━━ Exercise inputs ━━

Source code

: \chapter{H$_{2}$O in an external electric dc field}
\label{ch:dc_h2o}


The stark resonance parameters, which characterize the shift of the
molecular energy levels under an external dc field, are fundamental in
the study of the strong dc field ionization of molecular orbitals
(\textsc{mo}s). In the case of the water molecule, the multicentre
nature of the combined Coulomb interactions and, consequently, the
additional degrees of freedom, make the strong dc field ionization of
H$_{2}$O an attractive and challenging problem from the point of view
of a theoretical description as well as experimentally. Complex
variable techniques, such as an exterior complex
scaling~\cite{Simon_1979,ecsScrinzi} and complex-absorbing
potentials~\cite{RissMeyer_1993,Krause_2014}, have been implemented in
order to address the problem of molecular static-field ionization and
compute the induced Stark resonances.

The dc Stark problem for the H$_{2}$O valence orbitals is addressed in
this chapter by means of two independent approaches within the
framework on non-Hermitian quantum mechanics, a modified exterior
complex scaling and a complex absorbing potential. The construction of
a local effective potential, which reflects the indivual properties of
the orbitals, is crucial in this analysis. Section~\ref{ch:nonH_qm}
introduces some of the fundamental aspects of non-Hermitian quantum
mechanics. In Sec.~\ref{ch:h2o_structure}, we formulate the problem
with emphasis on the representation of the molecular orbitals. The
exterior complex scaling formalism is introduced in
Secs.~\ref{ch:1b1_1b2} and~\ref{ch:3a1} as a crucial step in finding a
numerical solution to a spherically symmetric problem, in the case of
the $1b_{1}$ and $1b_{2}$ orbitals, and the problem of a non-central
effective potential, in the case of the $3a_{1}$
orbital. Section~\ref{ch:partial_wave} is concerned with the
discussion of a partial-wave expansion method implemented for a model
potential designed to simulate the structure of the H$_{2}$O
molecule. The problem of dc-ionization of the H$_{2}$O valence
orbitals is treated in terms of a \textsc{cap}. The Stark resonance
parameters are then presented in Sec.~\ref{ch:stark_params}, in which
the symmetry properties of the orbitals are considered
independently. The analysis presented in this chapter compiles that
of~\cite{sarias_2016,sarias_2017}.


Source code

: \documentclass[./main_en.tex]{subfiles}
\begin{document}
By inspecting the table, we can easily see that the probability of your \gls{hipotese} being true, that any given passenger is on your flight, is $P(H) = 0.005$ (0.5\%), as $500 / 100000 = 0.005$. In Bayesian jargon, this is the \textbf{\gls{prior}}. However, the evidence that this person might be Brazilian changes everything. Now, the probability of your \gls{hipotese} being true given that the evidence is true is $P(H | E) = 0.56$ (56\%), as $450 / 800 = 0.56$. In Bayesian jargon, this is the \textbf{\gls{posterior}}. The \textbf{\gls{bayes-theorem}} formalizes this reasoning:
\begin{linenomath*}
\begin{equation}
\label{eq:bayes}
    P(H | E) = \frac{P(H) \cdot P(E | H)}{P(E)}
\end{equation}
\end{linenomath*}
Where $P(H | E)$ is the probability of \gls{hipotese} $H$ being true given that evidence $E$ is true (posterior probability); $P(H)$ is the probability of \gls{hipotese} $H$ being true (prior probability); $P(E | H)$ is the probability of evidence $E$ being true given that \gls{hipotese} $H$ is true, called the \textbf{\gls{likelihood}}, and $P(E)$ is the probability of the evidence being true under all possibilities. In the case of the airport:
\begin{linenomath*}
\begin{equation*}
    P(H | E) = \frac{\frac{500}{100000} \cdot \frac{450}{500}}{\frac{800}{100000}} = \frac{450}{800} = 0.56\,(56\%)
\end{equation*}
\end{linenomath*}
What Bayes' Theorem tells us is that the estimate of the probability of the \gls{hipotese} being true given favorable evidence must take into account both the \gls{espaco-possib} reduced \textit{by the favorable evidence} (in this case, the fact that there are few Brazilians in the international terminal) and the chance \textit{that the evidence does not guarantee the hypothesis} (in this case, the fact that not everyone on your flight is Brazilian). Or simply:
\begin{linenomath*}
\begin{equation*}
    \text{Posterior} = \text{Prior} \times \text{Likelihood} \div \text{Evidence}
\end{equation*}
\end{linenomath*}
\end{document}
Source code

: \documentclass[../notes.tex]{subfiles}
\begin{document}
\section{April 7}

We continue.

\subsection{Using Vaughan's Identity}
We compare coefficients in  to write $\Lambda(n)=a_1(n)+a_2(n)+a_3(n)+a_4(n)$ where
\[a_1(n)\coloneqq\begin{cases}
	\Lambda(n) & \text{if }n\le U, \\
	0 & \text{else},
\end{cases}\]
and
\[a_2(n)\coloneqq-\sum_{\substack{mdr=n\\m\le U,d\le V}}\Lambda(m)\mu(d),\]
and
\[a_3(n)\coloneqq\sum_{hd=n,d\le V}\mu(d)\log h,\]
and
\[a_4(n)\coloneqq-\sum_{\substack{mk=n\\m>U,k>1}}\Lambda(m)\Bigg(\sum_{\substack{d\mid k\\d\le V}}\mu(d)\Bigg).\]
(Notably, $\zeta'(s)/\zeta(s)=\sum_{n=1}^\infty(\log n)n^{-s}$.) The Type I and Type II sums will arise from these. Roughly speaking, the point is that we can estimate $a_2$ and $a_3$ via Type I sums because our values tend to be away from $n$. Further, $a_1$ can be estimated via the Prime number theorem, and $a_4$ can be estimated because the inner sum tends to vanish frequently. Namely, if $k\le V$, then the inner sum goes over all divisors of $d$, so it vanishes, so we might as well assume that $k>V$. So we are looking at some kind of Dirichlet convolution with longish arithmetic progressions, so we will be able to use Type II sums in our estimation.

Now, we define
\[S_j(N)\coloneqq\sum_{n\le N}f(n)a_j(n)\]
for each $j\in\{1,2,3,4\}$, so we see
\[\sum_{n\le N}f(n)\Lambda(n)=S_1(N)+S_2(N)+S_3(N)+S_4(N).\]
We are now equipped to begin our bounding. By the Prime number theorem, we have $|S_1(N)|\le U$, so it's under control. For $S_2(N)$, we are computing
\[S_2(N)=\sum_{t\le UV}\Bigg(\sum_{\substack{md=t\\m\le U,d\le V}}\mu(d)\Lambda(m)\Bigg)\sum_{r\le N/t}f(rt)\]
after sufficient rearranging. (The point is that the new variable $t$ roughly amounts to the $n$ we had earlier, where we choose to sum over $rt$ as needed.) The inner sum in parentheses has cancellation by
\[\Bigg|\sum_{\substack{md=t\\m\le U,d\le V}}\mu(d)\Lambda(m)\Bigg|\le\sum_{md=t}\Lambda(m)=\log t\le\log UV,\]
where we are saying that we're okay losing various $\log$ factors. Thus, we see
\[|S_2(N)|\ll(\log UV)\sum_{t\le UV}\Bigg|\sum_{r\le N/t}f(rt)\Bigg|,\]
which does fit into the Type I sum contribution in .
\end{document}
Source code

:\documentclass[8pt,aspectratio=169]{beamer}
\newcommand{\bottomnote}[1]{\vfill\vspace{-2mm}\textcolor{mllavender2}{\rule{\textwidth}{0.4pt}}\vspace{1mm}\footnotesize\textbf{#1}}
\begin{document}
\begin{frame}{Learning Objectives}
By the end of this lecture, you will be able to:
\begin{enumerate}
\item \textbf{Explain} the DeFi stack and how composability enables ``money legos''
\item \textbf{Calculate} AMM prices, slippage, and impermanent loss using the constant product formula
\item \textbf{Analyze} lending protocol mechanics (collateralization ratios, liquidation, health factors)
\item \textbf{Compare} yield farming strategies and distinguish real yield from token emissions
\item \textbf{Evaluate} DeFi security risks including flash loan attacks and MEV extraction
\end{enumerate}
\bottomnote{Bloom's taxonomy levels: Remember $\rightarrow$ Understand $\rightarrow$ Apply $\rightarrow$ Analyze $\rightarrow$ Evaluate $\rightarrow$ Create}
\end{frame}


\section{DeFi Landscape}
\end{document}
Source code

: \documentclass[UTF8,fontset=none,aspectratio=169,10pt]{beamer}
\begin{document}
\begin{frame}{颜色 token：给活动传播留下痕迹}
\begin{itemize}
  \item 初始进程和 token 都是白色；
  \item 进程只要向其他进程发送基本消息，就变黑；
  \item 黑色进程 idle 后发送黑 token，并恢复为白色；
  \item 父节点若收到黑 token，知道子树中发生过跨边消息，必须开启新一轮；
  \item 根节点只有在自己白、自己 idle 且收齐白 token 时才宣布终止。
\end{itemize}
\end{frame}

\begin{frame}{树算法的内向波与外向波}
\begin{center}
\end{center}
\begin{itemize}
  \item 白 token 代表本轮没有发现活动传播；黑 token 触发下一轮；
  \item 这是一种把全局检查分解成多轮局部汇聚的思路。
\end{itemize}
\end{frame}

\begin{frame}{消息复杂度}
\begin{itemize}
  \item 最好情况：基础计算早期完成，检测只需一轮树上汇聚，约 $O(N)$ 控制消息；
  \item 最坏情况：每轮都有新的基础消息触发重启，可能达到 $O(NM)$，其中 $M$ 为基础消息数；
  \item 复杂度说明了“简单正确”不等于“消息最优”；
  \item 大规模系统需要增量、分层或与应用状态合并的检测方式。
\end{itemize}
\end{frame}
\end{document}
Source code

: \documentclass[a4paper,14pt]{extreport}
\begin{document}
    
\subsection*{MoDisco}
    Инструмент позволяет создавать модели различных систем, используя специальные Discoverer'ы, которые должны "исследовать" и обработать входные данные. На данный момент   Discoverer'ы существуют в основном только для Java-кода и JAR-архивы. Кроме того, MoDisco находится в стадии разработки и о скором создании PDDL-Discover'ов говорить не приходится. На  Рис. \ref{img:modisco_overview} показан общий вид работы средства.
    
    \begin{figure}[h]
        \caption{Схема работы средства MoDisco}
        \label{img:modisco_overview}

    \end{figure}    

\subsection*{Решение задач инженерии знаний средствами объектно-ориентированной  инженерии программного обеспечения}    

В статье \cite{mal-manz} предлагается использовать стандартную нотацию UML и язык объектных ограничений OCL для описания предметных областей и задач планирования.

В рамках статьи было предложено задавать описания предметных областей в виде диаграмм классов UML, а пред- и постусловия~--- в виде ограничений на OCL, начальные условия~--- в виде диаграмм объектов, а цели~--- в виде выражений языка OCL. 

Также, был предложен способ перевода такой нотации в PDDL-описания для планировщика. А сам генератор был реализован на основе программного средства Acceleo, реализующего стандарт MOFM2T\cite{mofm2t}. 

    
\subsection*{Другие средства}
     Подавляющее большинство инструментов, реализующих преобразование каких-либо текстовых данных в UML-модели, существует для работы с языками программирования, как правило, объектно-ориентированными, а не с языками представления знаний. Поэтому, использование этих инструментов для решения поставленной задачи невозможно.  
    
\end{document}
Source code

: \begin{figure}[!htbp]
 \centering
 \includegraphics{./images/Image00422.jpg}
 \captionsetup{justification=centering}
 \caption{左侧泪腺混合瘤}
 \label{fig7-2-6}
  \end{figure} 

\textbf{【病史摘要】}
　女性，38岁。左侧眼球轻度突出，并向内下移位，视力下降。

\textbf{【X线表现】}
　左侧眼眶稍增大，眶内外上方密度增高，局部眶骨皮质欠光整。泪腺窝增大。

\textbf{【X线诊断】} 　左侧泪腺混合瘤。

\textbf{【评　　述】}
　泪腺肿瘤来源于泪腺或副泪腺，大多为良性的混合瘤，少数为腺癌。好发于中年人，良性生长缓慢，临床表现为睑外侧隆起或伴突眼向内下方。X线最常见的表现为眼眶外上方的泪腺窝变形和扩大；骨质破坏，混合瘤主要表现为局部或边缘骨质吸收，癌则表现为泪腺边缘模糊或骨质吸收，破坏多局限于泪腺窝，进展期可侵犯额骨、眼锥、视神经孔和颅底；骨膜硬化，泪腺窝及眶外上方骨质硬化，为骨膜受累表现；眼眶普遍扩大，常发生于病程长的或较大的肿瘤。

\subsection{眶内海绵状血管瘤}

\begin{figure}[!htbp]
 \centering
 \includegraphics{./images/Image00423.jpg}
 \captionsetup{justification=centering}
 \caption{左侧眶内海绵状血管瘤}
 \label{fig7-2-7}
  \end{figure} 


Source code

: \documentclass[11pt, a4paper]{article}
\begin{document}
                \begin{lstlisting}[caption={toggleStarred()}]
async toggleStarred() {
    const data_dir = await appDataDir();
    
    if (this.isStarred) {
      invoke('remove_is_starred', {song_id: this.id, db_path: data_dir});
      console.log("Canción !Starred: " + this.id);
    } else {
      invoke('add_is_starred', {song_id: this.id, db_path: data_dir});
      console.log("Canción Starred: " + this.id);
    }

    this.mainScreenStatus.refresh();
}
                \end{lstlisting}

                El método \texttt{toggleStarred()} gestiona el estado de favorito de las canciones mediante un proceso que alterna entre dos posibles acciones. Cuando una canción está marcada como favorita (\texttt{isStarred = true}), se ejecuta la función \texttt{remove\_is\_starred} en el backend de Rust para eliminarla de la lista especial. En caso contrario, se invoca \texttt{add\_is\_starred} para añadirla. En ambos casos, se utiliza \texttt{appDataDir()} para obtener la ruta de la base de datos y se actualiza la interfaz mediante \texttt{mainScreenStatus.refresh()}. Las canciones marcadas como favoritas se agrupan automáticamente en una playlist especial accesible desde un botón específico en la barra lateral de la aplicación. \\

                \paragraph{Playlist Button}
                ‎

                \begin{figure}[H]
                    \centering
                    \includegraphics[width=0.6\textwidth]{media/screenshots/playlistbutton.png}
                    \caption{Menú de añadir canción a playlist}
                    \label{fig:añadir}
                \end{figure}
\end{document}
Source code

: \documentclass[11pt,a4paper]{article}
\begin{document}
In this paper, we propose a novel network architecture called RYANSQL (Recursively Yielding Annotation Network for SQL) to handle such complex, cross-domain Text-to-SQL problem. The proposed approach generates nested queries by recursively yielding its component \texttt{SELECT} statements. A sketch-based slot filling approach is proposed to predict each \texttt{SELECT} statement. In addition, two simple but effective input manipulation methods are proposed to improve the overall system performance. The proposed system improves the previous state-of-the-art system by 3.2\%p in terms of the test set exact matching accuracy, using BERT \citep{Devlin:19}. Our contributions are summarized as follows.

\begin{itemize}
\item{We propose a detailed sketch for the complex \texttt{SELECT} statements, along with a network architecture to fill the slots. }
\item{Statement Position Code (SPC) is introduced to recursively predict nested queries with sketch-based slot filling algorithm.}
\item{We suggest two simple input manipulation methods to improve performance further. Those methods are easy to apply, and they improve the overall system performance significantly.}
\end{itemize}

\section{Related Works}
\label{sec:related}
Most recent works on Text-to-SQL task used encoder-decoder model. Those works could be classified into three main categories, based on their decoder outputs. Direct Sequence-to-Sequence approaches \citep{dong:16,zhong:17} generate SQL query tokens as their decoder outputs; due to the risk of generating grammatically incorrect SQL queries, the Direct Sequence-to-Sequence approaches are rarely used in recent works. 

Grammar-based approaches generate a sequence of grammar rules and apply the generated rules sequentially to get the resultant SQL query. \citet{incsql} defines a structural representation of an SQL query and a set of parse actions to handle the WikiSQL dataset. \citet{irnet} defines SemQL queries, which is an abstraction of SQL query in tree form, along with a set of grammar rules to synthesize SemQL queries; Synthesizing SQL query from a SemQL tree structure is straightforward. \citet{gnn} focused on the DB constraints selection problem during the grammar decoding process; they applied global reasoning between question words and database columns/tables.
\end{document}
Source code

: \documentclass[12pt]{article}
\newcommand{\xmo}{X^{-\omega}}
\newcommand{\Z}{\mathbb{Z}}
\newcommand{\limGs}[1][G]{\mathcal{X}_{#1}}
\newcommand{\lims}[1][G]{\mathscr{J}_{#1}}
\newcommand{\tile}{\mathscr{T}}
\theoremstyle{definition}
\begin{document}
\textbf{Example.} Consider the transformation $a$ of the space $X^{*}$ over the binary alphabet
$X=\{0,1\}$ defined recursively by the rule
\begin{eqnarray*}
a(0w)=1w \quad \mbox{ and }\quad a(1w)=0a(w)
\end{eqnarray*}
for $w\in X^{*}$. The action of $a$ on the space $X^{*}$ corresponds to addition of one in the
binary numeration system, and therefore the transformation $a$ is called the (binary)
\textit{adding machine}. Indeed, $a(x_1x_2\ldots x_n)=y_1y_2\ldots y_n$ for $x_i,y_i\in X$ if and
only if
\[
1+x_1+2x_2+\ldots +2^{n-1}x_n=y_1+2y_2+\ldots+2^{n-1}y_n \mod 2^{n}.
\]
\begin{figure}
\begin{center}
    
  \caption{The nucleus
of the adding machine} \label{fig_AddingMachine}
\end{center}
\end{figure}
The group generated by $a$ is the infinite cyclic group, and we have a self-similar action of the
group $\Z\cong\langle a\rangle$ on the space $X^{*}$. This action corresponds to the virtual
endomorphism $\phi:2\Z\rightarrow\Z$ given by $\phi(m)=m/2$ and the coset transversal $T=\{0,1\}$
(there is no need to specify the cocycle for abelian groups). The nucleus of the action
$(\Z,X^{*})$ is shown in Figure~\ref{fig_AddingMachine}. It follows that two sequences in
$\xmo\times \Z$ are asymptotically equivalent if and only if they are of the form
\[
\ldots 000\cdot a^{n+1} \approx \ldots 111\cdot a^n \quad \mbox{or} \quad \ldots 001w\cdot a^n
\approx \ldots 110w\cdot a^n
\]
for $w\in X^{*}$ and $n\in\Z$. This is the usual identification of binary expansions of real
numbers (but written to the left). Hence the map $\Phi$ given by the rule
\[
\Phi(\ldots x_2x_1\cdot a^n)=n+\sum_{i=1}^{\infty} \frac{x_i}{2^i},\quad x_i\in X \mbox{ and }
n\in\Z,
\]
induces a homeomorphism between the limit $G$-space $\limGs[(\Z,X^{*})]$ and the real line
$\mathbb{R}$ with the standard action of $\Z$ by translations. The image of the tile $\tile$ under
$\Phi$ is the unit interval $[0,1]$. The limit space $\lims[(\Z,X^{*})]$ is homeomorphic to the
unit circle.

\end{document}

━━━

**Problem description:**
The required answer is each line of the data in which the word "approaches" appears.

**Reply:**
this chapter by means of two independent approaches within the
Most recent works on Text-to-SQL task used encoder-decoder model. Those works could be classified into three main categories, based on their decoder outputs. Direct Sequence-to-Sequence approaches \citep{dong:16,zhong:17} generate SQL query tokens as their decoder outputs; due to the risk of generating grammatically incorrect SQL queries, the Direct Sequence-to-Sequence approaches are rarely used in recent works. 
Grammar-based approaches generate a sequence of grammar rules and apply the generated rules sequentially to get the resultant SQL query. \citet{incsql} defines a structural representation of an SQL query and a set of parse actions to handle the WikiSQL dataset. \citet{irnet} defines SemQL queries, which is an abstraction of SQL query in tree form, along with a set of grammar rules to synthesize SemQL queries; Synthesizing SQL query from a SemQL tree structure is straightforward. \citet{gnn} focused on the DB constraints selection problem during the grammar decoding process; they applied global reasoning between question words and database columns/tables.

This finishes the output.